I'm new to coding in R and I am having some trouble. I am trying to find the values in a column above a certain percentile (X%ile) per group, and then combining all rows below that percentile into a row others for every group.
My situation is very similar to the question here: How to use fct_lump() to get the top n levels by group and put the rest in 'other'?
Where I am grouping by two columns and trying to add rows in the second and third columns which add the name "Others" in the second column and sums all values below a percentile in the third column in the same row.
I am working with a large dataframe (df) where I have the following columns: Year (class = Integer, ie 2007, 2008, ...), SciName (class = character), and Flowers (class = numeric)
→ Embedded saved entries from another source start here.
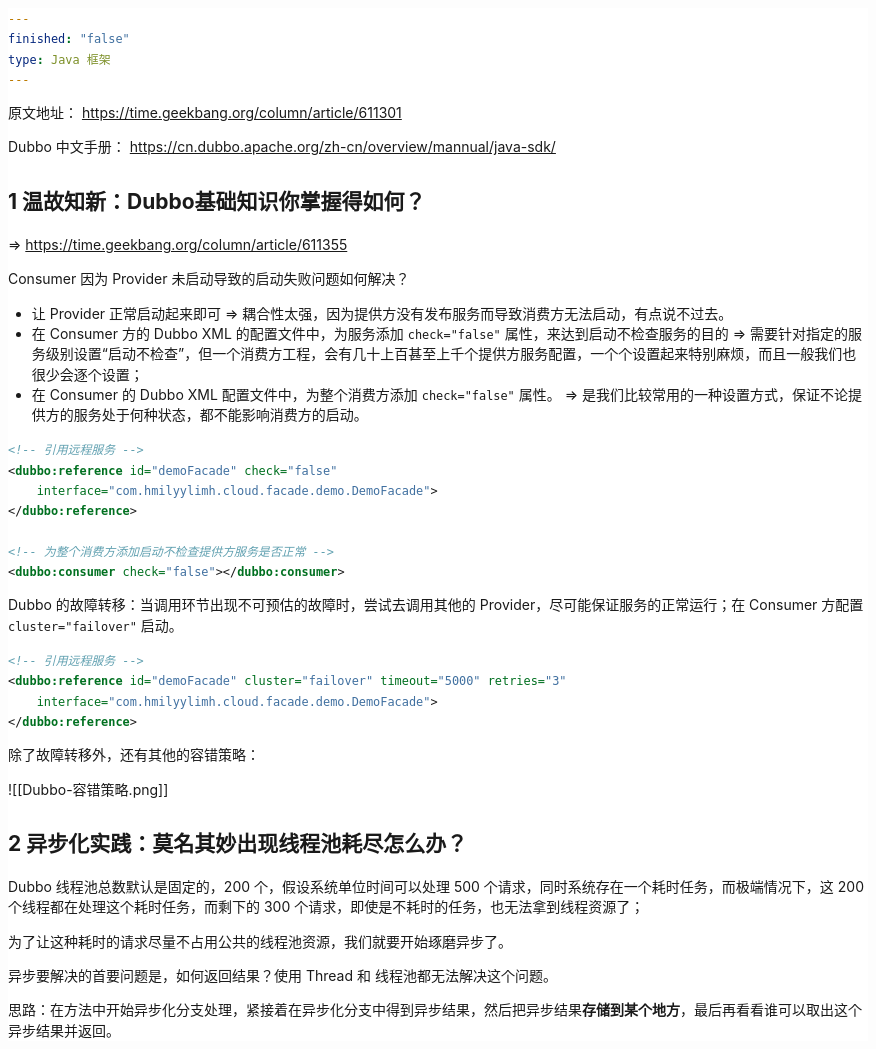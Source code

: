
 ```yaml
---
finished: "false"
type: Java 框架
---
```


原文地址： https://time.geekbang.org/column/article/611301

Dubbo 中文手册： https://cn.dubbo.apache.org/zh-cn/overview/mannual/java-sdk/

##  1 温故知新：Dubbo基础知识你掌握得如何？

=> https://time.geekbang.org/column/article/611355

Consumer 因为 Provider 未启动导致的启动失败问题如何解决？

- 让 Provider 正常启动起来即可 => 耦合性太强，因为提供方没有发布服务而导致消费方无法启动，有点说不过去。
- 在 Consumer 方的 Dubbo XML 的配置文件中，为服务添加 `check="false"` 属性，来达到启动不检查服务的目的 => 需要针对指定的服务级别设置“启动不检查”，但一个消费方工程，会有几十上百甚至上千个提供方服务配置，一个个设置起来特别麻烦，而且一般我们也很少会逐个设置；
- 在 Consumer 的 Dubbo XML 配置文件中，为整个消费方添加 `check="false"` 属性。 => 是我们比较常用的一种设置方式，保证不论提供方的服务处于何种状态，都不能影响消费方的启动。

```xml
<!-- 引用远程服务 -->
<dubbo:reference id="demoFacade" check="false"
    interface="com.hmilyylimh.cloud.facade.demo.DemoFacade">
</dubbo:reference>

<!-- 为整个消费方添加启动不检查提供方服务是否正常 -->
<dubbo:consumer check="false"></dubbo:consumer>
```

Dubbo 的故障转移：当调用环节出现不可预估的故障时，尝试去调用其他的 Provider，尽可能保证服务的正常运行；在 Consumer 方配置 `cluster="failover"` 启动。

```xml
<!-- 引用远程服务 -->
<dubbo:reference id="demoFacade" cluster="failover" timeout="5000" retries="3"
	interface="com.hmilyylimh.cloud.facade.demo.DemoFacade">
</dubbo:reference>
```

除了故障转移外，还有其他的容错策略：

![[Dubbo-容错策略.png]]

## 2 异步化实践：莫名其妙出现线程池耗尽怎么办？

Dubbo 线程池总数默认是固定的，200 个，假设系统单位时间可以处理 500 个请求，同时系统存在一个耗时任务，而极端情况下，这 200 个线程都在处理这个耗时任务，而剩下的 300 个请求，即使是不耗时的任务，也无法拿到线程资源了；

为了让这种耗时的请求尽量不占用公共的线程池资源，我们就要开始琢磨异步了。

异步要解决的首要问题是，如何返回结果？使用 Thread 和 线程池都无法解决这个问题。

思路：在方法中开始异步化分支处理，紧接着在异步化分支中得到异步结果，然后把异步结果**存储到某个地方**，最后再看看谁可以取出这个异步结果并返回。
I am able to filter and only show rows with a value above a certain percentile using:
df_filter <- df %>%
filter(Flowers > quantile(Flowers, 0.7))
view(df_filter)
However, I have not been able to find a way to add the others row I need
Following the accepted answer from the similar question I linked above, I have tried:
df_Others <- df %>%
ungroup() %>%
group_by(Year) %>%
arrange(desc(Flowers)) %>%
mutate(a = row_number(-Flowers)) %>%
mutate(SciName = case_when(a < (quantile(df$Flowers, 0.7)) ~ "Others", TRUE ~ as.character(SciName))) %>%
mutate(a = case_when(a < (quantile(df$Flowers, 0.7)) ~ "Others", TRUE ~ as.character(a))) %>%
group_by(Year, SciName, a) %>%
summarize(Flowers = sum(Flowers)) %>%
arrange(Year, a) %>%
select(-a)
View(df_Others)
...but this does not work
Any suggestions on how to do this would be greatly appreciated!
EDIT:
Input:
Year SciName Flowers
2004 Liliac 2000
2004 Rose 3000
2004 Daisy 10
2004 Lily 5
2005 Liliac 20
2005 Rose 3
2005 Daisy 1000
2005 Lily 5000
... ... ...
Expected Output:
Year SciName Flowers
2004 Liliac 2000
2004 Rose 3000
2004 Others 15
2005 Daisy 1000
2005 Lily 5000
2005 Others 23
... ... ...